5. Gli uomini della restaurazione.
Nè poteva accadere diversamente: la nazione intera era in decadenza intellettuale e morale, e soprattutto le classi più elevate.
L'aristocrazia, prima del tempo dei Gracchi, veramente non aveva abbondanza d'ingegni e i banchi del senato erano occupati da una spregevole e vile turba patrizia; ma vi sedevano pure Scipione Emiliano, Caio Lelio, Quinto Metello, Publio Crasso, Publio Scevola, e parecchi altri uomini distinti e capaci, e ognuno, a cui non facesse velo la passione, poteva giudicare che il senato, nella sua sragionevolezza, manteneva una certa misura e un certo decoro.
Questa aristocrazia era caduta, poi risorta e infine pesò sopra di essa la maledizione della restaurazione.

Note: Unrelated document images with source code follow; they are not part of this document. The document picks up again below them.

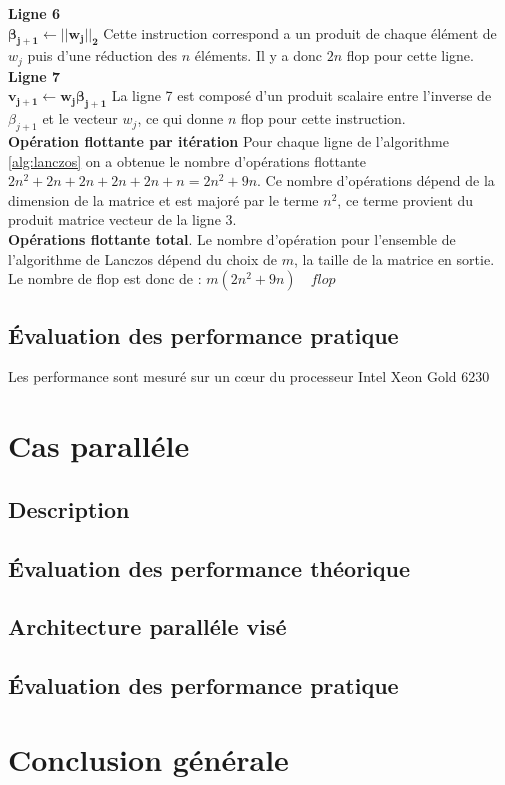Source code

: \documentclass[11pt,french]{article}
\begin{document}
	\noindent\textbf{Ligne  6}\\
	$\boldsymbol {\beta_{j+1} \gets || w_j||_2}$
	Cette instruction correspond a un produit de chaque élément de $w_j$ puis d'une réduction des $n$ éléments. Il y a donc $2n$ flop pour cette ligne.  \\
	
	\noindent\textbf{Ligne  7}\\
	$\boldsymbol {v_{j+1} \gets w_j \beta_{j+1}}$
	La ligne 7 est composé d'un produit scalaire entre l’inverse de $\beta_{j+1}$ et le vecteur $w_j$, ce qui donne $n$ flop pour cette instruction. \\ 
	
	\noindent\textbf{Opération flottante par itération}
	Pour chaque ligne de l'algorithme \ref{alg:lanczos} on a obtenue le nombre d’opérations flottante  $2n^2 + 2n + 2n +2n +2n +n = 2n^2 + 9n$. Ce nombre d’opérations dépend de la dimension de la matrice et est majoré par le terme $n^2$, ce terme provient du produit matrice vecteur de la ligne 3. \\
	
	\noindent \textbf{Opérations flottante total}. Le nombre d’opération pour l'ensemble de l'algorithme de Lanczos dépend du choix de $m$, la taille de la matrice en sortie.\\ 
	Le nombre de flop est donc de : $  m(2n^2 + 9n) \quad flop $
	
	\subsection{Évaluation des performance pratique}
	Les performance sont mesuré sur un cœur du processeur Intel Xeon Gold 6230
	
	\section{Cas paralléle}
	
	\subsection{Description}
	
	\subsection{Évaluation des performance théorique}
	
	\subsection{Architecture paralléle visé}
	
	\subsection{Évaluation des performance pratique}
	
	\section{Conclusion générale}
	
\end{document}
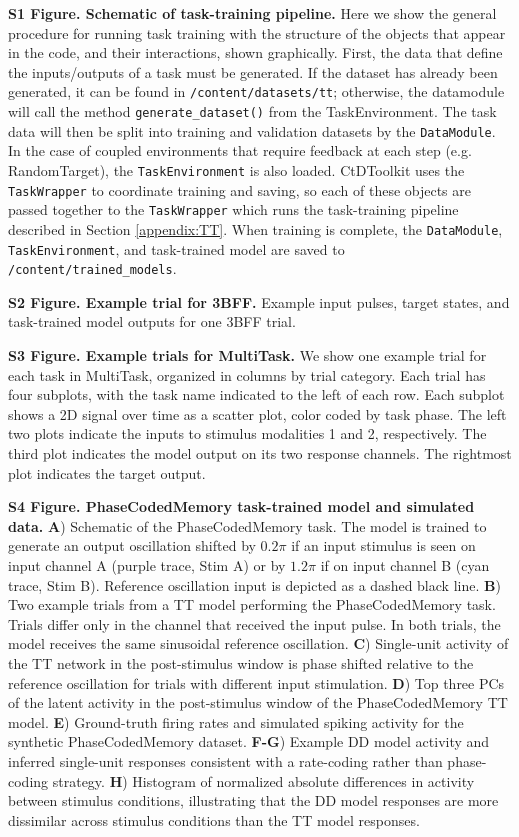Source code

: \documentclass{article}
\begin{document}
\noindent\textbf{S1 Figure. Schematic of task-training pipeline.}
Here we show the general procedure for running task training with the structure of the objects that appear in the code, and their interactions, shown graphically. First, the data that define the inputs/outputs of a task must be generated. If the dataset has already been generated, it can be found in \texttt{/content/datasets/tt}; otherwise, the datamodule will call the method \texttt{generate\_dataset()} from the TaskEnvironment. The task data will then be split into training and validation datasets by the \texttt{DataModule}. In the case of coupled environments that require feedback at each step (e.g. RandomTarget), the \texttt{TaskEnvironment} is also loaded. CtDToolkit uses the \texttt{TaskWrapper} to coordinate training and saving, so each of these objects are passed together to the \texttt{TaskWrapper} which runs the task-training pipeline described in Section \ref{appendix:TT}. When training is complete, the \texttt{DataModule}, \texttt{TaskEnvironment}, and task-trained model are saved to \texttt{/content/trained\_models}.

\noindent\textbf{S2 Figure. Example trial for 3BFF.}
Example input pulses, target states, and task-trained model outputs for one 3BFF trial.

\noindent\textbf{S3 Figure. Example trials for MultiTask.}
We show one example trial for each task in MultiTask, organized in columns by trial category. Each trial has four subplots, with the task name indicated to the left of each row. Each subplot shows a 2D signal over time as a scatter plot, color coded by task phase. The left two plots indicate the inputs to stimulus modalities 1 and 2, respectively. The third plot indicates the model output on its two response channels. The rightmost plot indicates the target output.

\noindent\textbf{S4 Figure. PhaseCodedMemory task-trained model and simulated data.}
\textbf{A}) Schematic of the PhaseCodedMemory task. The model is trained to generate an output oscillation shifted by $0.2\pi$ if an input stimulus is seen on input channel A (purple trace, Stim A) or by $1.2\pi$ if on input channel B (cyan trace, Stim B). Reference oscillation input is depicted as a dashed black line. \textbf{B}) Two example trials from a TT model performing the PhaseCodedMemory task. Trials differ only in the channel that received the input pulse. In both trials, the model receives the same sinusoidal reference oscillation. \textbf{C}) Single-unit activity of the TT network in the post-stimulus window is phase shifted relative to the reference oscillation for trials with different input stimulation. \textbf{D}) Top three PCs of the latent activity in the post-stimulus window of the PhaseCodedMemory TT model. \textbf{E}) Ground-truth firing rates and simulated spiking activity for the synthetic PhaseCodedMemory dataset. \textbf{F-G}) Example DD model activity and inferred single-unit responses consistent with a rate-coding rather than phase-coding strategy. \textbf{H}) Histogram of normalized absolute differences in activity between stimulus conditions, illustrating that the DD model responses are more dissimilar across stimulus conditions than the TT model responses.
\end{document}
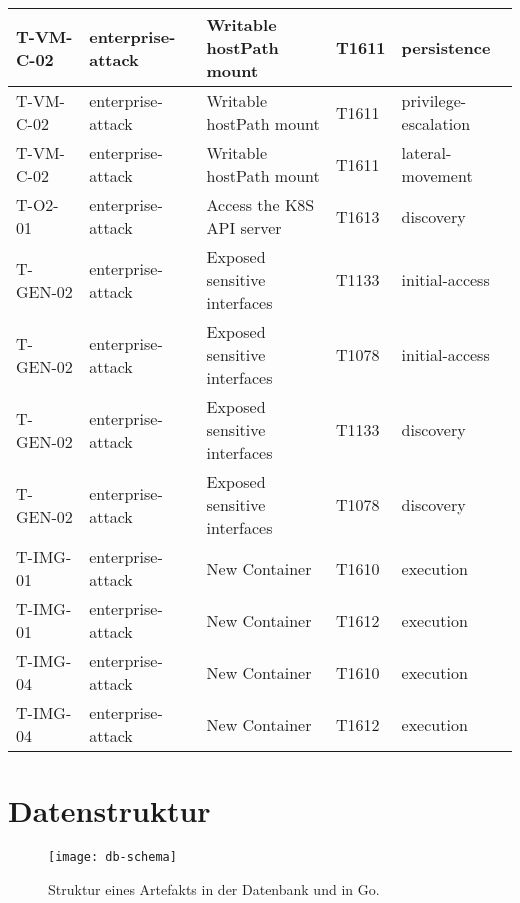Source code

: \begin{longtable}{|l|l|l|l|l|}
    T-VM-C-02 & enterprise-attack & Writable hostPath mount & T1611 & persistence \\ \hline
    T-VM-C-02 & enterprise-attack & Writable hostPath mount & T1611 & privilege-escalation \\ \hline
    T-VM-C-02 & enterprise-attack & Writable hostPath mount & T1611 & lateral-movement \\ \hline
    T-O2-01 & enterprise-attack & Access the K8S API server & T1613 & discovery \\ \hline
    T-GEN-02 & enterprise-attack & Exposed sensitive interfaces & T1133 & initial-access \\ \hline
    T-GEN-02 & enterprise-attack & Exposed sensitive interfaces & T1078 & initial-access \\ \hline
    T-GEN-02 & enterprise-attack & Exposed sensitive interfaces & T1133 & discovery \\ \hline
    T-GEN-02 & enterprise-attack & Exposed sensitive interfaces & T1078 & discovery \\ \hline
    T-IMG-01 & enterprise-attack & New Container & T1610 & execution \\ \hline
    T-IMG-01 & enterprise-attack & New Container & T1612 & execution \\ \hline
    T-IMG-04 & enterprise-attack & New Container & T1610 & execution \\ \hline
    T-IMG-04 & enterprise-attack & New Container & T1612 & execution \\ \hline
\end{longtable}
\restoregeometry

\chapter{Datenstruktur}
\label{app:db-schema}

\begin{figure}[H]
    \centering
    \texttt{[image: db-schema]}
    \caption{Struktur eines Artefakts in der Datenbank und in Go.}
\end{figure}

Se l'aristocrazia aveva prima governato a suo senno, e da più di un secolo senza una seria opposizione, l'avvenuta crisi, come un lampo nell'oscurità della notte, le aveva mostrato la voragine che stava spalancata ai suoi piedi.

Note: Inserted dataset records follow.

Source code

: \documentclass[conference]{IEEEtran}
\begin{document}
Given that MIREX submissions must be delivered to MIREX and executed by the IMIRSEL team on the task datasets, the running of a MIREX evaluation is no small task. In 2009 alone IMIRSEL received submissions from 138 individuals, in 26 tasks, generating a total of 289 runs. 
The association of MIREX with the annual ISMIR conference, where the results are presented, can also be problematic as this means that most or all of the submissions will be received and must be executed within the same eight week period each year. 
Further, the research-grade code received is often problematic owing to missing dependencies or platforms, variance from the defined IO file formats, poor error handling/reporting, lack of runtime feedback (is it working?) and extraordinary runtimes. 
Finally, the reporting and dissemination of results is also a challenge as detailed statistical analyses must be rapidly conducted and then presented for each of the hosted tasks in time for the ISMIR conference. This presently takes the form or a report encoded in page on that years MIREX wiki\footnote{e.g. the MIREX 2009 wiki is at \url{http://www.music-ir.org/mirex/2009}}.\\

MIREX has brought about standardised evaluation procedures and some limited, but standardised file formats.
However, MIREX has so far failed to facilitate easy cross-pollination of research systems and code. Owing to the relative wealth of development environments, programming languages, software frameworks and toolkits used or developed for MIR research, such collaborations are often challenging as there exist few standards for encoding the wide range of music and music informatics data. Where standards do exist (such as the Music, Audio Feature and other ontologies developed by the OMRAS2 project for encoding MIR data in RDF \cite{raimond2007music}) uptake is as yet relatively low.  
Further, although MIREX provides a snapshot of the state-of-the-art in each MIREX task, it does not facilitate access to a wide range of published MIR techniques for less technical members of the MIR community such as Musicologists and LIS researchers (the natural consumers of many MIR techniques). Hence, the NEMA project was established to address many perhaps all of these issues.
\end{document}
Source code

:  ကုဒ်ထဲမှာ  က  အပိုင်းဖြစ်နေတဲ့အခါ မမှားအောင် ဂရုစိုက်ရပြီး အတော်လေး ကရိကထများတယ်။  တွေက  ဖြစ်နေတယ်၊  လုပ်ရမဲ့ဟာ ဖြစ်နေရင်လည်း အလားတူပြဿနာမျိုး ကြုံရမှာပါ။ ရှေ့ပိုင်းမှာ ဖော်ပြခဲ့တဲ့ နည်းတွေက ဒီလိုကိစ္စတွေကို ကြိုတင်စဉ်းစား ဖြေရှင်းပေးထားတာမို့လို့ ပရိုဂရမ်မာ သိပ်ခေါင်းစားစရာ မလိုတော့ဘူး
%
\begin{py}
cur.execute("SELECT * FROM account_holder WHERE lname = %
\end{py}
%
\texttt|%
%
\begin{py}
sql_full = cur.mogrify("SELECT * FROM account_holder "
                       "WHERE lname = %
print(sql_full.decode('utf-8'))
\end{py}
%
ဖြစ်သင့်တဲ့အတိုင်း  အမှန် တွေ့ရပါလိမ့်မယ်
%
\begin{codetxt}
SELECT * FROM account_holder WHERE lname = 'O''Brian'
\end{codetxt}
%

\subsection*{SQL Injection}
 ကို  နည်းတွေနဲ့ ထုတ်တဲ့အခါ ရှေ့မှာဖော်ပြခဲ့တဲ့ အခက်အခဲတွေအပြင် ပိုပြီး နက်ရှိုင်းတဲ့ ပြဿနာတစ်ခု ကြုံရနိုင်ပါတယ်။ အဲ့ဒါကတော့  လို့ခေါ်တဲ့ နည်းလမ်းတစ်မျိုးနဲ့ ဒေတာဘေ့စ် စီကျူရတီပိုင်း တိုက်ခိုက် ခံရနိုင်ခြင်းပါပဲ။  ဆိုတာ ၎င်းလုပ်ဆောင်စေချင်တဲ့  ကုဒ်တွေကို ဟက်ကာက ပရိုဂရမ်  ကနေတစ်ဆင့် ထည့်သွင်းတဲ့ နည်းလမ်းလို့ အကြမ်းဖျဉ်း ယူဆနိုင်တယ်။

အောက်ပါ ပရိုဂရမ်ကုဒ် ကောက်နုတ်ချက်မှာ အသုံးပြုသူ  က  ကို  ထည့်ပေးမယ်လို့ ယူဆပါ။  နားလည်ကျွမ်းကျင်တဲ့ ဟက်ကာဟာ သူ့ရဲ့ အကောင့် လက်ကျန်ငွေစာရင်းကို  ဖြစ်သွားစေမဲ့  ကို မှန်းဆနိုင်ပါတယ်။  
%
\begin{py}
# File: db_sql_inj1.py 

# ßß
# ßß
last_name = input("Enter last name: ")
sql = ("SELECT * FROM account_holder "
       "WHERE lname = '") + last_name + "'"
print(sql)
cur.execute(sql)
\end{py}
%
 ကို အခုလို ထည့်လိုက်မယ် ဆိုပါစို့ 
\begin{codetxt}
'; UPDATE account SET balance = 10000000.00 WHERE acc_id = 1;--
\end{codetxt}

Quale meraviglia quindi se d'ora in avanti il governo dell'antico partito patrizio si segnalasse col rancore e, là dove poteva, col terrore? se i reggenti, strettamente uniti in partito si mostrassero ancora più aspri e più violenti contro i governati? se ora la politica dinastica, appunto come nei più difficili tempi del patriziato, si andasse di nuovo estendendo, e per non parlare di cognati e di altri ne siano prova i quattro figli e (probabilmente) i due nipoti di Quinto Metello, i quali, uomini da nulla e in parte screditati per la loro dabbenaggine, pervennero entro quindici anni (631-645 = 123-109) al consolato, e tutti, meno uno, ottennero gli onori del trionfo? Se, quanto più violento e più crudele uno di loro si fosse mostrato contro il partito avversario, tanto maggiormente era da essi festeggiato, e se al vero aristocratico era perdonata ogni malvagità, ogni impudenza? Se solo la mancanza di un diritto delle genti distinguesse nella loro guerra i governanti e i governati da due parti belligeranti?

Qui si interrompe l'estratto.